MILAN FASHION WEEK MENSWEAR SPRING/SUMMER 2027: DAY 2
DOLCE & GABBANA
review by MAREK BARTEK
all images courtesy of DOLCE & GABBANA
There are few brands capable of making a summer holiday look quite as glamorous as Dolce & Gabbana. For Spring/Summer 2027, Domenico Dolce and Stefano Gabbana returned to familiar territory with Vacanze Siciliane, proving that nobody does la dolce vita quite like Dolce & Gabbana.
The show opened with relaxed silhouettes and effortless holiday dressing. Models wandered through a Sicilian-inspired landscape in swimwear, open robes, lightweight tailoring, and crochet knitwear. Did it feel slightly theatrical? Yes! Did we all still enjoy it? Yes! The actual runway show presented an array of oversized jackets, knitted shorts, retro-patterned T-shirts, and soft tailoring that captured the spirit of a bygone Mediterranean getaway.

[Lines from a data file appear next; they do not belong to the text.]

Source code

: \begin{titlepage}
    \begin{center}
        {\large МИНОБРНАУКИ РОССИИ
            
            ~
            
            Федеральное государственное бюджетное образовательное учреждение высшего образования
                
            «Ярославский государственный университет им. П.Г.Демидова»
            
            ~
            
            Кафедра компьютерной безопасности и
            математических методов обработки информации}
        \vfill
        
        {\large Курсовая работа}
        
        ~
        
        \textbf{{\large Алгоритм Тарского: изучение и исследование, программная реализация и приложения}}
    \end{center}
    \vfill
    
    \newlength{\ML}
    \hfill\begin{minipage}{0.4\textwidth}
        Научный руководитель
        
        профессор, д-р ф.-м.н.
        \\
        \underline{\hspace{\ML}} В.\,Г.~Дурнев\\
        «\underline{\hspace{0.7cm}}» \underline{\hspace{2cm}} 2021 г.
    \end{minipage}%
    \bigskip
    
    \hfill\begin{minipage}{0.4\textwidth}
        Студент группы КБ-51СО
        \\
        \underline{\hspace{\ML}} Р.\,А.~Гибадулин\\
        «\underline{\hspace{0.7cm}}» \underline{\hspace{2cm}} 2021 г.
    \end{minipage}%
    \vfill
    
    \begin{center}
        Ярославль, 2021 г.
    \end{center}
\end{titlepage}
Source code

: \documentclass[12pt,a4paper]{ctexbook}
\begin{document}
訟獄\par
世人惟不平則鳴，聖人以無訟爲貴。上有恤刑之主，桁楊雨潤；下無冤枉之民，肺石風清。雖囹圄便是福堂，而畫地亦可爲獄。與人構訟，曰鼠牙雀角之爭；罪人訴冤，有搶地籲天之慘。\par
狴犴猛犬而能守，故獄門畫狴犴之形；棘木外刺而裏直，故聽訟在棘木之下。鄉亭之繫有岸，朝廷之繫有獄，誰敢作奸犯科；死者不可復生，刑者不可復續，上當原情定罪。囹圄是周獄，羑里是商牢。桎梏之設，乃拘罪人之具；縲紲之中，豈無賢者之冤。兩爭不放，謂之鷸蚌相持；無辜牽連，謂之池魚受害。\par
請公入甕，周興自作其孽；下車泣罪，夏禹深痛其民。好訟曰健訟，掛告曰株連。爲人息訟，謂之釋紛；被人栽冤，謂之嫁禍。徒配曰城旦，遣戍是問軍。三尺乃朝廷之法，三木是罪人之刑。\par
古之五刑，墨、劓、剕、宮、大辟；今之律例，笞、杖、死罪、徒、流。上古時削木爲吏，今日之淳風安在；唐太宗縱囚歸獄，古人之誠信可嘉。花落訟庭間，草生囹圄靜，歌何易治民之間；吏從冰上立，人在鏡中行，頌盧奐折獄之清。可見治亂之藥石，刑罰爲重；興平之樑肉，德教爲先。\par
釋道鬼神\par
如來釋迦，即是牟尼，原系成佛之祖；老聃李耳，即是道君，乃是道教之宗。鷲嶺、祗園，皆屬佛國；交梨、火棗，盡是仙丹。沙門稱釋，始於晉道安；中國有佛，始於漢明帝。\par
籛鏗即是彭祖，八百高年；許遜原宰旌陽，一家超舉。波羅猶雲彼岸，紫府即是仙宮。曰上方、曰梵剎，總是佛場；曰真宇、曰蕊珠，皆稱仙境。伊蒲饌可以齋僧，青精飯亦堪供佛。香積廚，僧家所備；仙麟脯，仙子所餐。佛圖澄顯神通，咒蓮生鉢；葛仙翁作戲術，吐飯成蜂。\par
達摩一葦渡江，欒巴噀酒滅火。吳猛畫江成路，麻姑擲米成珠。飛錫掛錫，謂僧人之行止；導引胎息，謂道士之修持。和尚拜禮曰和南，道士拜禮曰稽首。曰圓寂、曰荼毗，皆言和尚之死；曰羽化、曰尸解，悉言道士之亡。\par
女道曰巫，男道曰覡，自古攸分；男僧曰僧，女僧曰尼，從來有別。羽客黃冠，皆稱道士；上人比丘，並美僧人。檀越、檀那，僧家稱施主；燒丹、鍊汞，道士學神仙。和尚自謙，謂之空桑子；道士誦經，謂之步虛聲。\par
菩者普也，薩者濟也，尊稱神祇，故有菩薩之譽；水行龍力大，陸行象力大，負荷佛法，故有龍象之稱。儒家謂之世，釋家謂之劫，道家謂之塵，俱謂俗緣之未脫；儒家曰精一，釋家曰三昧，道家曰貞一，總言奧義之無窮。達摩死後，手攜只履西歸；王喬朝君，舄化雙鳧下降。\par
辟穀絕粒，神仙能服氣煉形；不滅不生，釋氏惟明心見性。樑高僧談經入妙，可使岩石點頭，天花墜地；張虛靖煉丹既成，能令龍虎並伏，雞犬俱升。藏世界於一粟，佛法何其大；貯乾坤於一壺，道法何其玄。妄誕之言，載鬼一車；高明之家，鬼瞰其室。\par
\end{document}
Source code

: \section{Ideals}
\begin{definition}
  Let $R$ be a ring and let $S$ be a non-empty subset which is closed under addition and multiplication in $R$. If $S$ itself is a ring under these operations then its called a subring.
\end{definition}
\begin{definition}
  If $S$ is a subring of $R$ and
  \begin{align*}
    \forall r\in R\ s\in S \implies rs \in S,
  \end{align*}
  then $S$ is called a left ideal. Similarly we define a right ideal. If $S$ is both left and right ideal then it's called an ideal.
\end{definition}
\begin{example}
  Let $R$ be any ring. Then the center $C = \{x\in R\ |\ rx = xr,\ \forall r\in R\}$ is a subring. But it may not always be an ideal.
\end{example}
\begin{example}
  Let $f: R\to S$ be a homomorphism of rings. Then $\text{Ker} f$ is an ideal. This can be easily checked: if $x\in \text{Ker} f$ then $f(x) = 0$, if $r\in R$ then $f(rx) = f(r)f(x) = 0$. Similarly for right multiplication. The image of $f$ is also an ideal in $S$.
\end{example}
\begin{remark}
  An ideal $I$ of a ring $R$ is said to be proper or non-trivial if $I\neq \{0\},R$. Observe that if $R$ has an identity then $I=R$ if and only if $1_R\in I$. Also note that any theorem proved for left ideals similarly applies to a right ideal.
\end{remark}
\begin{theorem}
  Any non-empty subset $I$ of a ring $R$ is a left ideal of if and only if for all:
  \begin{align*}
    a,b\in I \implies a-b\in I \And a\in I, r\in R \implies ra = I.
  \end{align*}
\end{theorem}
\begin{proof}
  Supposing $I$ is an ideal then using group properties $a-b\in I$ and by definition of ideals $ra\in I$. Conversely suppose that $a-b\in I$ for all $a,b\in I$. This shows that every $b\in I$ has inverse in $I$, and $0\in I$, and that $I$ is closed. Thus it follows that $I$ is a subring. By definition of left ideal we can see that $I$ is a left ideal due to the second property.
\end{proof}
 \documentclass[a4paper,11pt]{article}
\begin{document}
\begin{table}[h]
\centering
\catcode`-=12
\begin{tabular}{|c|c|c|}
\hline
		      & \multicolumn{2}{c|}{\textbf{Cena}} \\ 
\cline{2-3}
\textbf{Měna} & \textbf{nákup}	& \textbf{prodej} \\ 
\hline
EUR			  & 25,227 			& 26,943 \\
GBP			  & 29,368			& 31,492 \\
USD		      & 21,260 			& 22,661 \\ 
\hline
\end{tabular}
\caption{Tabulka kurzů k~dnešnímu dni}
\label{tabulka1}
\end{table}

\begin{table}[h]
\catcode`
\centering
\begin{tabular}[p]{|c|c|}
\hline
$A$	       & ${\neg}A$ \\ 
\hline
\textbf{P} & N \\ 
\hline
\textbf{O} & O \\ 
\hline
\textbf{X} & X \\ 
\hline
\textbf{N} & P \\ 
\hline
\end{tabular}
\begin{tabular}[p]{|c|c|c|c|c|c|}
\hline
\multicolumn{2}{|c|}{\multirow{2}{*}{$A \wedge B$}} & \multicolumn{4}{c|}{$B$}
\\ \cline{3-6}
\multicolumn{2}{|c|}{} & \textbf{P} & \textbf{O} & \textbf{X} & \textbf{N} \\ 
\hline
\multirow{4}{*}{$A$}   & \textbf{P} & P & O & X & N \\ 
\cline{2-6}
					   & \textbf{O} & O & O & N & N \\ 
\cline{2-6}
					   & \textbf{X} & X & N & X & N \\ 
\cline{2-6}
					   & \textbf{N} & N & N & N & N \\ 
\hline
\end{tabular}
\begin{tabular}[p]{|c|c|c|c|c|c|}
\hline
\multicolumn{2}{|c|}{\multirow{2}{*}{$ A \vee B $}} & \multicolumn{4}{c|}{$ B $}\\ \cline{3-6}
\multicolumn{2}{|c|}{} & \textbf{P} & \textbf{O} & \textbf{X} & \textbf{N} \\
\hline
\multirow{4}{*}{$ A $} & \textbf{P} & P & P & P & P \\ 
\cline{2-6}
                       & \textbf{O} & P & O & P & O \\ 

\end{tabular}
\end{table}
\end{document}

Particularly enjoyable part of the collection was its embrace of decoration that has been there for the past seasons every time more daring than before. Postcard prints, lemon motifs, colourful embellishments, and sparkling stones appeared throughout, often in unexpected combinations. The standout look featured a T-shirt printed with a religious mosaic image of Christ, its surface reproducing the texture and depth of Sicilian church mosaics. It felt quintessentially Dolce & Gabbana: devotional, dramatic, and deeply rooted in the visual culture of Southern Italy. Another one was definitely a denim set elevated through vibrant embellishment. Belts glistened with jewel-like buckles and sequins brought a sense of occasion even to the most relaxed looks.
The collection concluded in an unexpected all-white finale. It was a chic and surprisingly restrained ending to a collection otherwise built on colour, texture, and embellishment. More than anything, Vacanze Siciliane felt like an invitation to Sicily – to slow down, dress up, and embrace the romance of summer. Get your bags ready, I guess!